--- How to complete this task ---
Work through the data line by line, gathering every line that has the word "Foundation".

--- Dataset entries ---
# # # # # # #

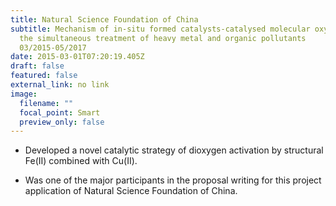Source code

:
 ```yaml
---
title: Natural Science Foundation of China
subtitle: Mechanism of in-situ formed catalysts-catalysed molecular oxygen in
  the simultaneous treatment of heavy metal and organic pollutants
  03/2015-05/2017
date: 2015-03-01T07:20:19.405Z
draft: false
featured: false
external_link: no link
image:
  filename: ""
  focal_point: Smart
  preview_only: false
---
```

- Developed a novel catalytic strategy of dioxygen activation by structural Fe(II) combined with Cu(II).

-  Was one of the major participants in the proposal writing for this project application of Natural Science Foundation of China.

# # # # # # #

--- Reply ---
title: Natural Science Foundation of China
-  Was one of the major participants in the proposal writing for this project application of Natural Science Foundation of China.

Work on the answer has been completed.